- SUPPLIED RECORDS:
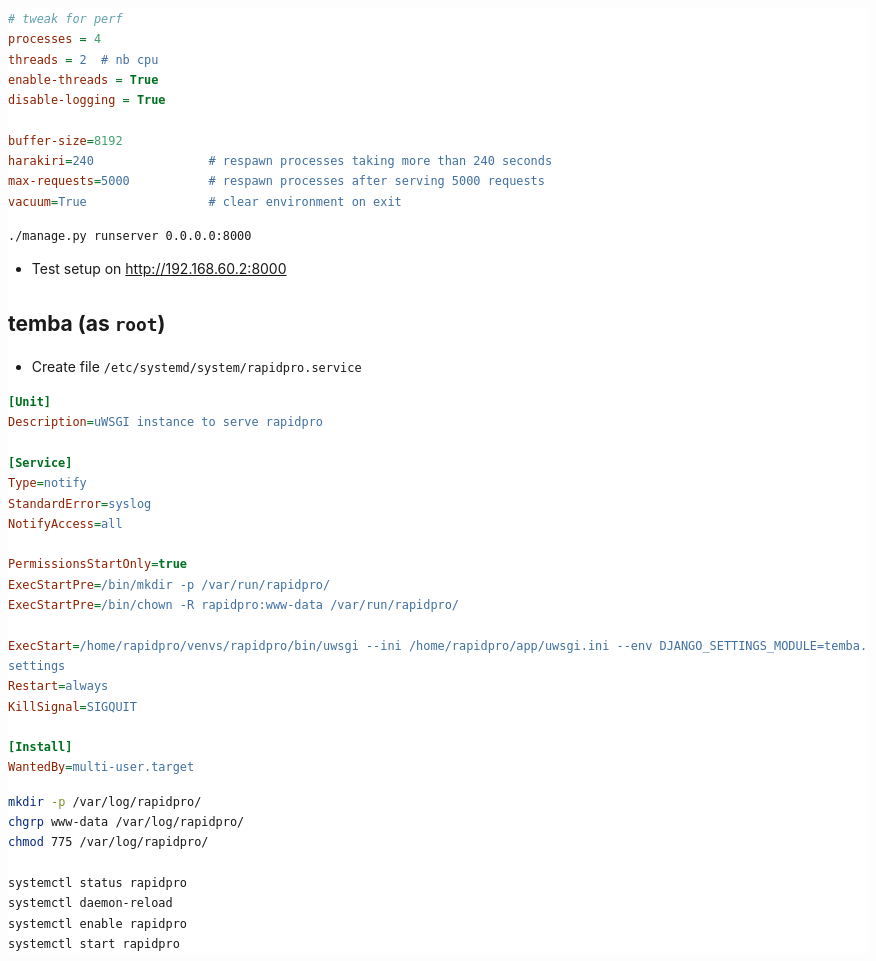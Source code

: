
 ``` ini
# tweak for perf
processes = 4
threads = 2  # nb cpu
enable-threads = True
disable-logging = True

buffer-size=8192
harakiri=240                # respawn processes taking more than 240 seconds
max-requests=5000           # respawn processes after serving 5000 requests
vacuum=True                 # clear environment on exit
```

``` sh
./manage.py runserver 0.0.0.0:8000
```
* Test setup on http://192.168.60.2:8000

## temba (as `root`)

* Create file `/etc/systemd/system/rapidpro.service`

``` ini
[Unit]
Description=uWSGI instance to serve rapidpro

[Service]
Type=notify
StandardError=syslog
NotifyAccess=all

PermissionsStartOnly=true
ExecStartPre=/bin/mkdir -p /var/run/rapidpro/
ExecStartPre=/bin/chown -R rapidpro:www-data /var/run/rapidpro/

ExecStart=/home/rapidpro/venvs/rapidpro/bin/uwsgi --ini /home/rapidpro/app/uwsgi.ini --env DJANGO_SETTINGS_MODULE=temba.settings
Restart=always
KillSignal=SIGQUIT

[Install]
WantedBy=multi-user.target
```

``` sh
mkdir -p /var/log/rapidpro/
chgrp www-data /var/log/rapidpro/
chmod 775 /var/log/rapidpro/

systemctl status rapidpro
systemctl daemon-reload
systemctl enable rapidpro
systemctl start rapidpro
```
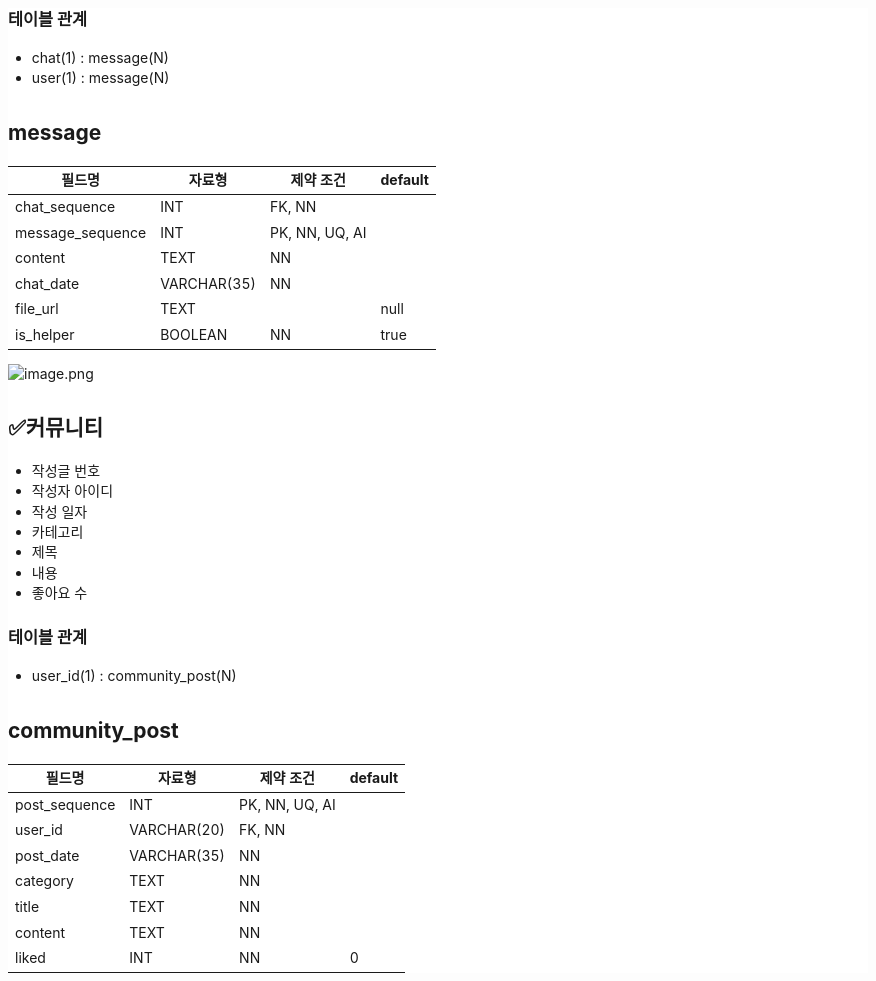 ### 테이블 관계

- chat(1) : message(N)
- user(1) : message(N)

## message

| 필드명 | 자료형 | 제약 조건 | default |
| --- | --- | --- | --- |
| chat_sequence | INT | FK, NN |  |
| message_sequence | INT | PK, NN, UQ, AI |  |
| content | TEXT | NN |  |
| chat_date | VARCHAR(35) | NN |  |
| file_url | TEXT |  | null |
| is_helper | BOOLEAN | NN | true |

![image.png](attachment:b8af5a26-d041-4c16-907f-a45cfca72ff4:image.png)

## ✅커뮤니티

- 작성글 번호
- 작성자 아이디
- 작성 일자
- 카테고리
- 제목
- 내용
- 좋아요 수

### 테이블 관계

- user_id(1) : community_post(N)

## community_post

| 필드명 | 자료형 | 제약 조건 | default |
| --- | --- | --- | --- |
| post_sequence | INT | PK, NN, UQ, AI |  |
| user_id | VARCHAR(20) | FK, NN |  |
| post_date | VARCHAR(35) | NN |  |
| category | TEXT | NN |  |
| title | TEXT | NN |  |
| content | TEXT | NN |  |
| liked | INT | NN | 0 |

- WORK REQUIRED: Note every line in the material with "respawn" and copy it.

- REPLY TO THE EXERCISE:
harakiri=240                # respawn processes taking more than 240 seconds
max-requests=5000           # respawn processes after serving 5000 requests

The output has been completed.